Mr Donohoe denied the funding was linked to an impending general election, which must take place by early next year.

“It has nothing to do with the timing of an election,” Mr Donohoe said.

“I never said it was an unreasonable question. I just answered it. It doesn’t have anything to do with the timing of the election.

“What it has more to do with actually is the premise – we’ve had soaring inflation now over the last two years. There’s real signs that that’s beginning to come down now.

“I wanted to do two things. I wanted to ensure the commitments the Government has made in relation to building homes, building schools, student accommodation, in relation to the future of sports here in Ireland, that we can honour and preserve those commitments.
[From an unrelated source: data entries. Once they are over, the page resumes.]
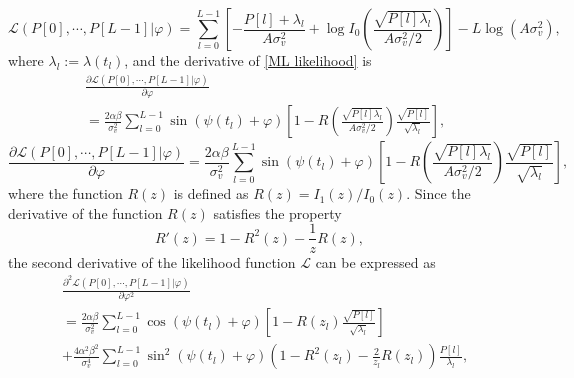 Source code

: \documentclass[journal,twocolumn]{IEEEtran}
\theoremstyle{nonumberplain}
\begin{document}
    \else 
        \begin{equation}
            \mathcal{L}(P[0],\cdots,P[L-1] | \varphi) = \sum_{l=0}^{L-1}\left[-\frac{P[l] + \lambda_l}{A\sigma_v^2} + \log I_0\left(\frac{\sqrt{P[l] \lambda_l}}{A\sigma_v^2/2}\right)\right] - L\log(A\sigma_v^2),
            \label{ML likelihood}
        \end{equation}
    \fi
    where $\lambda_l := \lambda(t_l)$, and the derivative of \eqref{ML likelihood} is 
    \ifx\onecol\undefined
        \begin{equation}
            \begin{aligned}
                & \frac{\partial \mathcal{L}(P[0],\cdots,P[L-1] | \varphi)}{\partial \varphi} \\
                &= \frac{2\alpha\beta}{\sigma_v^2}\sum_{l=0}^{L-1}\sin(\psi(t_l)+\varphi) \left[1 - R\left( \frac{\sqrt{P[l]\lambda_l}}{A\sigma_v^2/2} \right) \frac{\sqrt{P[l]}}{\sqrt{\lambda_l}}\right],
            \end{aligned}
            \label{eqn:First Derivative Likelihood}
        \end{equation}
    \else 
        \begin{equation}
            \frac{\partial \mathcal{L}(P[0],\cdots,P[L-1] | \varphi)}{\partial \varphi} = \frac{2\alpha\beta}{\sigma_v^2}\sum_{l=0}^{L-1}\sin(\psi(t_l)+\varphi) \left[1 - R\left( \frac{\sqrt{P[l]\lambda_l}}{A\sigma_v^2/2} \right) \frac{\sqrt{P[l]}}{\sqrt{\lambda_l}}\right],
            \label{eqn:First Derivative Likelihood}
        \end{equation}
    \fi
    where the function $R(z)$ is defined as $R(z) = I_1(z)/I_0(z)$. Since the derivative of the function $R(z)$ satisfies the property \cite{silverman1972special}
    \begin{equation}
        R'(z)=1-R^2(z)-\frac{1}{z}R(z),
        \label{eqn:R function derivative property}
    \end{equation}
    the second derivative of the likelihood function $\mathcal{L}$ can be expressed as
    \ifx\onecol\undefined
        \begin{equation}
            \begin{aligned}
            & \frac{\partial^2 \mathcal{L}(P[0],\cdots,P[L-1] | \varphi)}{\partial \varphi^2} \\
            & =  \frac{2\alpha\beta}{\sigma_v^2} \sum_{l=0}^{L-1}{\cos(\psi(t_l)+\varphi)}\left[1 - R\left(z_l\right) \frac{\sqrt{P[l]}}{\sqrt{\lambda_l}}\right] \\
            & +\frac{4\alpha^2\beta^2}{\sigma_v^4}\sum_{l=0}^{L-1}{\sin^2(\psi(t_l)+\varphi) \left(1-R^2(z_l) -\frac{2}{z_l}R(z_l)\right)\frac{P[l]}{\lambda_l} },\\
            \end{aligned}
            \label{Second Derivative Likelihood}
        \end{equation}
\end{document}
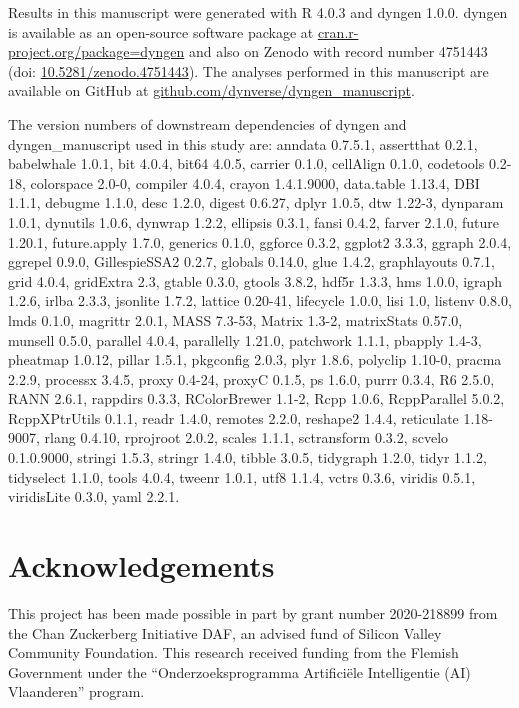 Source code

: \documentclass[10pt, a4paper]{article}
\begin{document}
Results in this manuscript were generated with R 4.0.3 and dyngen 1.0.0.
dyngen is available as an open-source software package at
\href{https://cran.r-project.org/package=dyngen}{cran.r-project.org/package=dyngen}
and also on Zenodo with record number 4751443 (doi:
\href{https://doi.org/10.5281/zenodo.4751443}{10.5281/zenodo.4751443}).
The analyses performed in this manuscript are available on GitHub at
\href{https://github.com/dynverse/dyngen_manuscript}{github.com/dynverse/dyngen\_manuscript}.

The version numbers of downstream dependencies of dyngen and
dyngen\_manuscript used in this study are: anndata 0.7.5.1, assertthat
0.2.1, babelwhale 1.0.1, bit 4.0.4, bit64 4.0.5, carrier 0.1.0,
cellAlign 0.1.0, codetools 0.2-18, colorspace 2.0-0, compiler 4.0.4,
crayon 1.4.1.9000, data.table 1.13.4, DBI 1.1.1, debugme 1.1.0, desc
1.2.0, digest 0.6.27, dplyr 1.0.5, dtw 1.22-3, dynparam 1.0.1, dynutils
1.0.6, dynwrap 1.2.2, ellipsis 0.3.1, fansi 0.4.2, farver 2.1.0, future
1.20.1, future.apply 1.7.0, generics 0.1.0, ggforce 0.3.2, ggplot2
3.3.3, ggraph 2.0.4, ggrepel 0.9.0, GillespieSSA2 0.2.7, globals 0.14.0,
glue 1.4.2, graphlayouts 0.7.1, grid 4.0.4, gridExtra 2.3, gtable 0.3.0,
gtools 3.8.2, hdf5r 1.3.3, hms 1.0.0, igraph 1.2.6, irlba 2.3.3,
jsonlite 1.7.2, lattice 0.20-41, lifecycle 1.0.0, lisi 1.0, listenv
0.8.0, lmds 0.1.0, magrittr 2.0.1, MASS 7.3-53, Matrix 1.3-2,
matrixStats 0.57.0, munsell 0.5.0, parallel 4.0.4, parallelly 1.21.0,
patchwork 1.1.1, pbapply 1.4-3, pheatmap 1.0.12, pillar 1.5.1, pkgconfig
2.0.3, plyr 1.8.6, polyclip 1.10-0, pracma 2.2.9, processx 3.4.5, proxy
0.4-24, proxyC 0.1.5, ps 1.6.0, purrr 0.3.4, R6 2.5.0, RANN 2.6.1,
rappdirs 0.3.3, RColorBrewer 1.1-2, Rcpp 1.0.6, RcppParallel 5.0.2,
RcppXPtrUtils 0.1.1, readr 1.4.0, remotes 2.2.0, reshape2 1.4.4,
reticulate 1.18-9007, rlang 0.4.10, rprojroot 2.0.2, scales 1.1.1,
sctransform 0.3.2, scvelo 0.1.0.9000, stringi 1.5.3, stringr 1.4.0,
tibble 3.0.5, tidygraph 1.2.0, tidyr 1.1.2, tidyselect 1.1.0, tools
4.0.4, tweenr 1.0.1, utf8 1.1.4, vctrs 0.3.6, viridis 0.5.1, viridisLite
0.3.0, yaml 2.2.1.

\hypertarget{acknowledgements}{%
	\section*{Acknowledgements}\label{acknowledgements}}

This project has been made possible in part by grant number 2020-218899
from the Chan Zuckerberg Initiative DAF, an advised fund of Silicon
Valley Community Foundation. This research received funding from the
Flemish Government under the ``Onderzoeksprogramma Artificiële
Intelligentie (AI) Vlaanderen'' program.
\end{document}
“Secondly, in a small number of cases, a number of ministers now will have the ability to go ahead with a few new commitments during the year. That’s what the process was designed to do and has done.”

Mr Donohoe told RTE’s Today With Claire Byrne show that there was no “pulling money out of a hat”.

“It was announced on Budget Day. There’s no hat here. This is all part of our budget arithmetic,” he added.

“On Budget Day, I announced – along with the Minister for Finance Minister (Michael) McGrath – there will be an additional two-and-a-quarter billion allocated for this year and in 2025 and 2026.

“It was a Budget Day announcement. It’s now been implemented. I said we’d get it done early in the year, we’ve got it done before Easter. That is all there is to it.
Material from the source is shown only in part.